→ TASK DETAILS
Scan the records for the string "interface"; copy each line where it occurs.
***
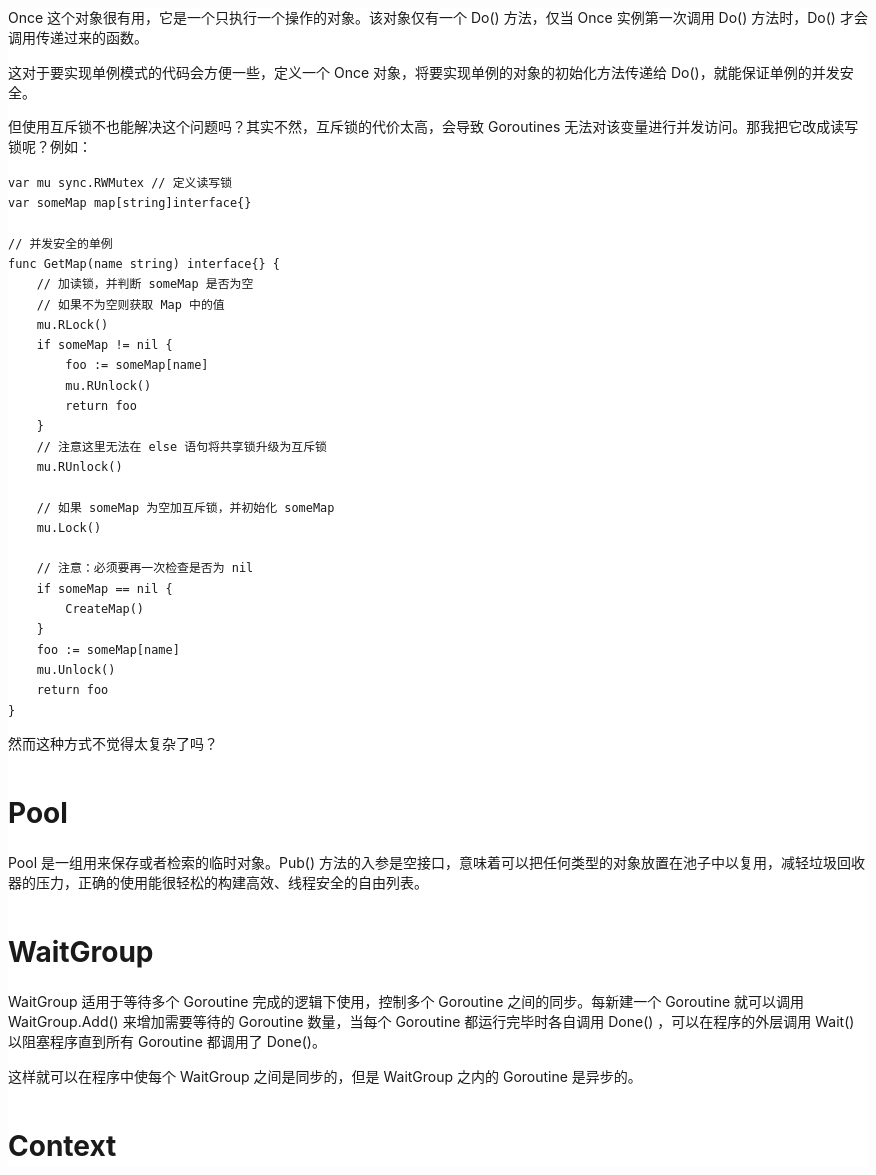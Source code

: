 Once 这个对象很有用，它是一个只执行一个操作的对象。该对象仅有一个 Do() 方法，仅当 Once 实例第一次调用 Do() 方法时，Do() 才会调用传递过来的函数。

这对于要实现单例模式的代码会方便一些，定义一个 Once 对象，将要实现单例的对象的初始化方法传递给 Do()，就能保证单例的并发安全。

但使用互斥锁不也能解决这个问题吗？其实不然，互斥锁的代价太高，会导致 Goroutines 无法对该变量进行并发访问。那我把它改成读写锁呢？例如：

```
var mu sync.RWMutex // 定义读写锁
var someMap map[string]interface{}

// 并发安全的单例
func GetMap(name string) interface{} {
    // 加读锁，并判断 someMap 是否为空
    // 如果不为空则获取 Map 中的值
    mu.RLock()
    if someMap != nil {
        foo := someMap[name]
        mu.RUnlock()
        return foo
    }
    // 注意这里无法在 else 语句将共享锁升级为互斥锁
    mu.RUnlock()

    // 如果 someMap 为空加互斥锁，并初始化 someMap
    mu.Lock()

    // 注意：必须要再一次检查是否为 nil
    if someMap == nil { 
        CreateMap()
    }
    foo := someMap[name]
    mu.Unlock()
    return foo
}
```

然而这种方式不觉得太复杂了吗？

# Pool

Pool 是一组用来保存或者检索的临时对象。Pub() 方法的入参是空接口，意味着可以把任何类型的对象放置在池子中以复用，减轻垃圾回收器的压力，正确的使用能很轻松的构建高效、线程安全的自由列表。

# WaitGroup

WaitGroup 适用于等待多个 Goroutine 完成的逻辑下使用，控制多个 Goroutine 之间的同步。每新建一个 Goroutine 就可以调用 WaitGroup.Add() 来增加需要等待的 Goroutine 数量，当每个 Goroutine 都运行完毕时各自调用 Done() ，可以在程序的外层调用 Wait() 以阻塞程序直到所有 Goroutine 都调用了 Done()。

这样就可以在程序中使每个 WaitGroup 之间是同步的，但是 WaitGroup 之内的 Goroutine 是异步的。

# Context
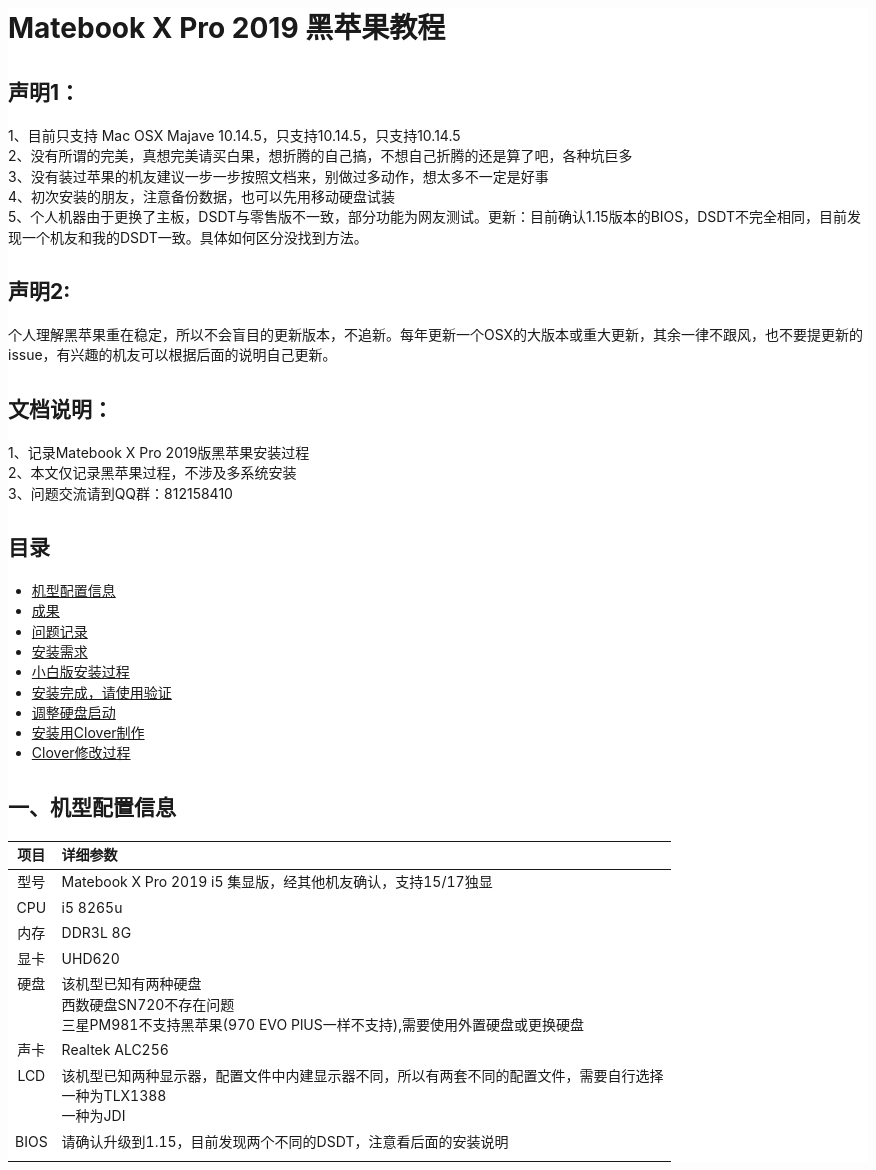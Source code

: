 # Matebook X Pro 2019 黑苹果教程
## 声明1：
1、目前只支持 Mac OSX Majave 10.14.5，只支持10.14.5，只支持10.14.5<BR>
2、没有所谓的完美，真想完美请买白果，想折腾的自己搞，不想自己折腾的还是算了吧，各种坑巨多<BR>
3、没有装过苹果的机友建议一步一步按照文档来，别做过多动作，想太多不一定是好事<BR>
4、初次安装的朋友，注意备份数据，也可以先用移动硬盘试装<BR>
5、个人机器由于更换了主板，DSDT与零售版不一致，部分功能为网友测试。更新：目前确认1.15版本的BIOS，DSDT不完全相同，目前发现一个机友和我的DSDT一致。具体如何区分没找到方法。

## 声明2:
个人理解黑苹果重在稳定，所以不会盲目的更新版本，不追新。每年更新一个OSX的大版本或重大更新，其余一律不跟风，也不要提更新的issue，有兴趣的机友可以根据后面的说明自己更新。

## 文档说明：
1、记录Matebook X Pro 2019版黑苹果安装过程<BR>
2、本文仅记录黑苹果过程，不涉及多系统安装<BR>
3、问题交流请到QQ群：812158410

## 目录

- [机型配置信息](#一机型配置信息)
- [成果](#二成果)
- [问题记录](#三问题记录)
- [安装需求](#四安装需求)
- [小白版安装过程](#五小白版安装过程)
- [安装完成，请使用验证](#六安装完成请使用验证)
- [调整硬盘启动](#七调整硬盘启动默认你已经会打开efi分区)
- [安装用Clover制作](#八安装用clover制作以下为进阶材料供想了解clover配置过程的朋友参考)
- [Clover修改过程](#九clover修改过程以下为进阶材料供想了解clover配置过程的朋友参考目前尚不完整)

## 一、机型配置信息
| 项目 | 详细参数|
| :--: | :-------------------- |
| 型号 | Matebook X Pro 2019 i5 集显版，经其他机友确认，支持15/17独显   |
| CPU  | i5 8265u |
|内存| DDR3L 8G|
| 显卡 | UHD620|
| 硬盘 | 该机型已知有两种硬盘<BR>西数硬盘SN720不存在问题<BR>三星PM981不支持黑苹果(970 EVO PlUS一样不支持),需要使用外置硬盘或更换硬盘|
| 声卡 | Realtek ALC256 |
|LCD| 该机型已知两种显示器，配置文件中内建显示器不同，所以有两套不同的配置文件，需要自行选择<BR>一种为TLX1388<BR>一种为JDI<BR>
|BIOS|请确认升级到1.15，目前发现两个不同的DSDT，注意看后面的安装说明|
| | |
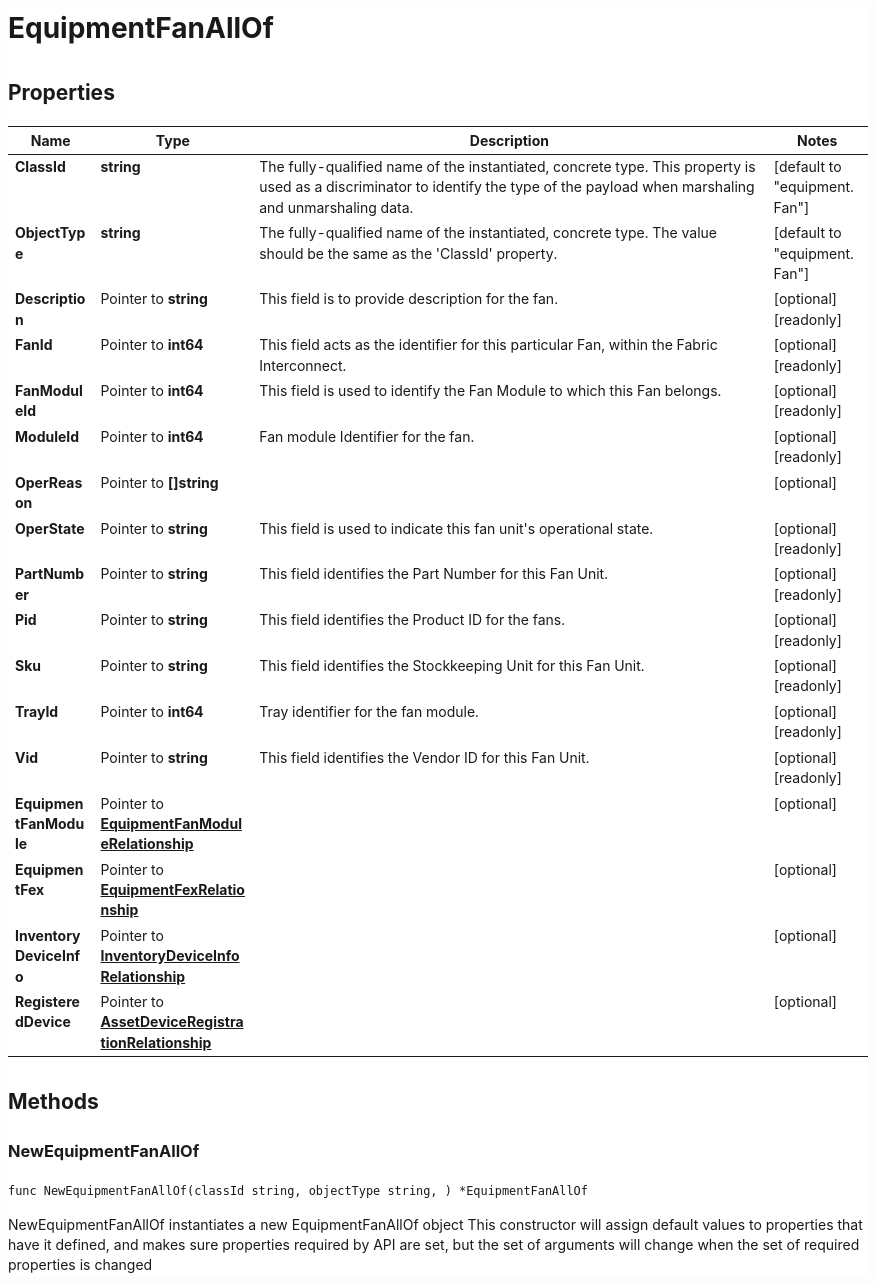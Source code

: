 # EquipmentFanAllOf

## Properties

Name | Type | Description | Notes
------------ | ------------- | ------------- | -------------
**ClassId** | **string** | The fully-qualified name of the instantiated, concrete type. This property is used as a discriminator to identify the type of the payload when marshaling and unmarshaling data. | [default to "equipment.Fan"]
**ObjectType** | **string** | The fully-qualified name of the instantiated, concrete type. The value should be the same as the &#39;ClassId&#39; property. | [default to "equipment.Fan"]
**Description** | Pointer to **string** | This field is to provide description for the fan. | [optional] [readonly] 
**FanId** | Pointer to **int64** | This field acts as the identifier for this particular Fan, within the Fabric Interconnect. | [optional] [readonly] 
**FanModuleId** | Pointer to **int64** | This field is used to identify the Fan Module to which this Fan belongs. | [optional] [readonly] 
**ModuleId** | Pointer to **int64** | Fan module Identifier for the fan. | [optional] [readonly] 
**OperReason** | Pointer to **[]string** |  | [optional] 
**OperState** | Pointer to **string** | This field is used to indicate this fan unit&#39;s operational state. | [optional] [readonly] 
**PartNumber** | Pointer to **string** | This field identifies the Part Number for this Fan Unit. | [optional] [readonly] 
**Pid** | Pointer to **string** | This field identifies the Product ID for the fans. | [optional] [readonly] 
**Sku** | Pointer to **string** | This field identifies the Stockkeeping Unit for this Fan Unit. | [optional] [readonly] 
**TrayId** | Pointer to **int64** | Tray identifier for the fan module. | [optional] [readonly] 
**Vid** | Pointer to **string** | This field identifies the Vendor ID for this Fan Unit. | [optional] [readonly] 
**EquipmentFanModule** | Pointer to [**EquipmentFanModuleRelationship**](EquipmentFanModuleRelationship.md) |  | [optional] 
**EquipmentFex** | Pointer to [**EquipmentFexRelationship**](EquipmentFexRelationship.md) |  | [optional] 
**InventoryDeviceInfo** | Pointer to [**InventoryDeviceInfoRelationship**](InventoryDeviceInfoRelationship.md) |  | [optional] 
**RegisteredDevice** | Pointer to [**AssetDeviceRegistrationRelationship**](AssetDeviceRegistrationRelationship.md) |  | [optional] 

## Methods

### NewEquipmentFanAllOf

`func NewEquipmentFanAllOf(classId string, objectType string, ) *EquipmentFanAllOf`

NewEquipmentFanAllOf instantiates a new EquipmentFanAllOf object
This constructor will assign default values to properties that have it defined,
and makes sure properties required by API are set, but the set of arguments
will change when the set of required properties is changed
***
→ RESULT OF THE TASK
var someMap map[string]interface{}
func GetMap(name string) interface{} {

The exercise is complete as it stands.